▽

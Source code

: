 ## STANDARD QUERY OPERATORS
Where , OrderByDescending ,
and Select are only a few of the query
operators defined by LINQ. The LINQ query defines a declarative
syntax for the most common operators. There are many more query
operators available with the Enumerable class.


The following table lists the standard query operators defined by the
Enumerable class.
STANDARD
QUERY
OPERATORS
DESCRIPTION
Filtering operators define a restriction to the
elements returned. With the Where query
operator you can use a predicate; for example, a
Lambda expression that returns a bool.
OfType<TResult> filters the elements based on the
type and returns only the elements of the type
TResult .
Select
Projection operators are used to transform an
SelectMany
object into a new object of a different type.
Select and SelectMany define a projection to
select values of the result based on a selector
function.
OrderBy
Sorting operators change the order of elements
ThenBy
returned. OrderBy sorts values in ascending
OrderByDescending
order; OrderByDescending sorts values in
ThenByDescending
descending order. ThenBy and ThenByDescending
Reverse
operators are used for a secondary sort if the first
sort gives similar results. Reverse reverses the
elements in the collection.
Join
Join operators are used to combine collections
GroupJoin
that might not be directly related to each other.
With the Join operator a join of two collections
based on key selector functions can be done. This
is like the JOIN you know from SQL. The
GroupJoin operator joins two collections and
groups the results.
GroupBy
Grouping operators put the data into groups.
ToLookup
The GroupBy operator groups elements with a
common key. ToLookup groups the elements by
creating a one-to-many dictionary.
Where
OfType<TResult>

△

• Aim of the task
Check each line above for "SelectMany" and return the ones that have it.

• Exercise output
SelectMany
Select and SelectMany define a projection to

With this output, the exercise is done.